"No," he said, and opened his eyes. She raised hers, and both perceived one reason for the darkness—the boat had sunk nine feet or so. The dark, dripping walls of the lock towered above them. While he had fought his pain and she her sympathy the lock had been slowly emptying itself. They were at the bottom, or almost, and up those smooth walls there was no climbing out.

"Push the boat against the lower gate," he said; and as she obeyed he added, "I must try to climb up somehow. I'll pitch the crowbar up on shore first. Where is it?"

"I left it on the lock gate," she said. "Wasn't that right?"

"It doesn't matter," he told her; but even as he spoke the sluice, which the weight of the water had held in place after the pin had been removed, now, as the waters above and below it grew level with each other, fell into its place with a splash and an echoing boom, and with the shock the crowbar fell from its resting-place on the tarred ledge and disappeared in the water below.

"Lucky it didn't fall on us," he said, and laughed. "It's no use my climbing out now, Princess. I couldn't open the gate, anyhow. We're caught like two poor little rabbits in a trap—or three, if you count Charles—and here we must stay till some one comes along with a crowbar. I dare say there'll be a barge by and by. D'you mind very much?"
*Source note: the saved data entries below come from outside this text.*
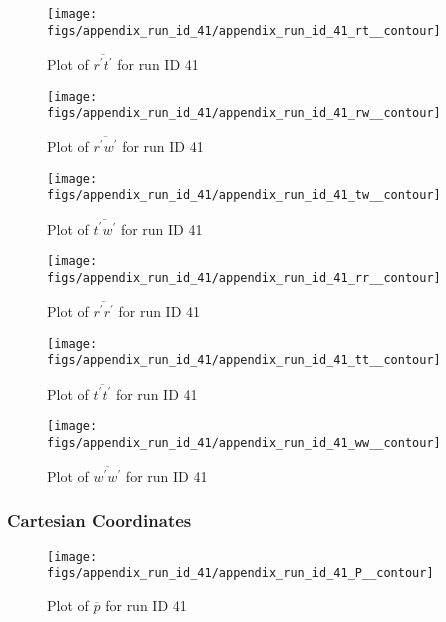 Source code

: \begin{figure}[H]
\centering
\texttt{[image: figs/appendix\_run\_id\_41/appendix\_run\_id\_41\_rt\_\_contour]}
\caption{Plot of $\overline{r^\prime t^\prime}$ for run ID 41}
\label{fig:appendix_run_id_41_rt__contour}
\end{figure}


\begin{figure}[H]
\centering
\texttt{[image: figs/appendix\_run\_id\_41/appendix\_run\_id\_41\_rw\_\_contour]}
\caption{Plot of $\overline{r^\prime w^\prime}$ for run ID 41}
\label{fig:appendix_run_id_41_rw__contour}
\end{figure}


\begin{figure}[H]
\centering
\texttt{[image: figs/appendix\_run\_id\_41/appendix\_run\_id\_41\_tw\_\_contour]}
\caption{Plot of $\overline{t^\prime w^\prime}$ for run ID 41}
\label{fig:appendix_run_id_41_tw__contour}
\end{figure}


\begin{figure}[H]
\centering
\texttt{[image: figs/appendix\_run\_id\_41/appendix\_run\_id\_41\_rr\_\_contour]}
\caption{Plot of $\overline{r^\prime r^\prime}$ for run ID 41}
\label{fig:appendix_run_id_41_rr__contour}
\end{figure}


\begin{figure}[H]
\centering
\texttt{[image: figs/appendix\_run\_id\_41/appendix\_run\_id\_41\_tt\_\_contour]}
\caption{Plot of $\overline{t^\prime t^\prime}$ for run ID 41}
\label{fig:appendix_run_id_41_tt__contour}
\end{figure}


\begin{figure}[H]
\centering
\texttt{[image: figs/appendix\_run\_id\_41/appendix\_run\_id\_41\_ww\_\_contour]}
\caption{Plot of $\overline{w^\prime w^\prime}$ for run ID 41}
\label{fig:appendix_run_id_41_ww__contour}
\end{figure}


\subsubsection{Cartesian Coordinates}
\begin{figure}[H]
\centering
\texttt{[image: figs/appendix\_run\_id\_41/appendix\_run\_id\_41\_P\_\_contour]}
\caption{Plot of $\overline{p}$ for run ID 41}
\label{fig:appendix_run_id_41_P__contour}
\end{figure}


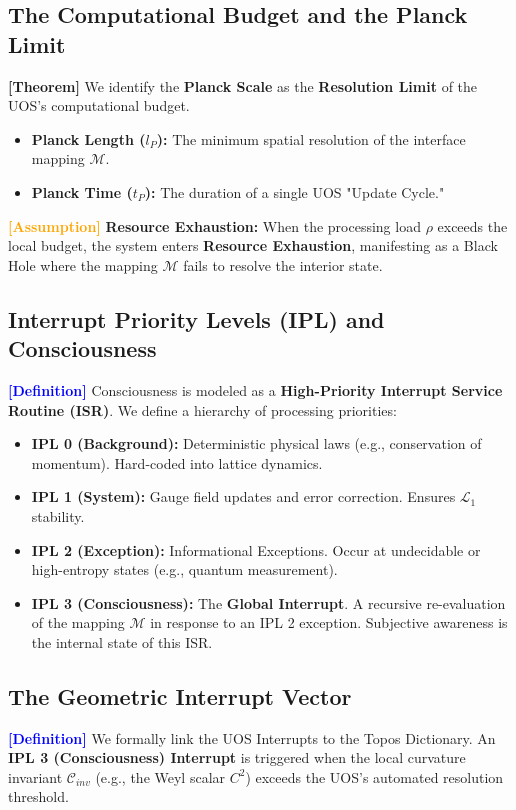 \documentclass[11pt,titlepage]{article}
\newcommand{\protocol}{\mathcal{L}_1}
\newcommand{\curvature}{\mathcal{C}}
\newcommand{\tagdef}{\textcolor{blue}{\textbf{[Definition]}} }
\newcommand{\tagass}{\textcolor{orange}{\textbf{[Assumption]}} }
\newcommand{\tagtheo}{\textcolor{green!60!black}{\textbf{[Theorem]}} }
\begin{document}
\subsection{The Computational Budget and the Planck Limit}
\tagtheo We identify the \textbf{Planck Scale} as the \textbf{Resolution Limit} of the UOS's computational budget. 
\begin{itemize}
    
\item \textbf{Planck Length ($l_P$):} The minimum spatial resolution of the interface mapping $\mathcal{M}$.
    
\item \textbf{Planck Time ($t_P$):} The duration of a single UOS "Update Cycle."
\end{itemize}
\tagass \textbf{Resource Exhaustion:} When the processing load $\rho$ exceeds the local budget, the system enters \textbf{Resource Exhaustion}, manifesting as a Black Hole where the mapping $\mathcal{M}$ fails to resolve the interior state.

\subsection{Interrupt Priority Levels (IPL) and Consciousness}
\tagdef Consciousness is modeled as a \textbf{High-Priority Interrupt Service Routine (ISR)}. We define a hierarchy of processing priorities:
\begin{itemize}
    
\item \textbf{IPL 0 (Background):} Deterministic physical laws (e.g., conservation of momentum). Hard-coded into lattice dynamics.
    
\item \textbf{IPL 1 (System):} Gauge field updates and error correction. Ensures $\protocol$ stability.
    
\item \textbf{IPL 2 (Exception):} Informational Exceptions. Occur at undecidable or high-entropy states (e.g., quantum measurement).
    
\item \textbf{IPL 3 (Consciousness):} The \textbf{Global Interrupt}. A recursive re-evaluation of the mapping $\mathcal{M}$ in response to an IPL 2 exception. Subjective awareness is the internal state of this ISR.
\end{itemize}


\subsection{The Geometric Interrupt Vector}
\tagdef We formally link the UOS Interrupts to the Topos Dictionary. An \textbf{IPL 3 (Consciousness) Interrupt} is triggered when the local curvature invariant $\curvature_{inv}$ (e.g., the Weyl scalar $C^2$) exceeds the UOS's automated resolution threshold.
\end{document}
"Not a bit," she assured him, cheerfully. "It's all my fault, anyhow, and, besides, I enjoy it. Let me tie your hand up, and then you must smoke till rescue comes."

"Aren't you cold?" he asked, for indeed the air was chill in that watery inclosure.

"Not a bit. I have my cloak," she said, and snuggled into it. "But you'll be cold. Have half—it's a student's cloak, eight yards around."

He accepted the offer, and they sat with the cloak wrapped around them both, with Charles snuggling under the lower folds of it.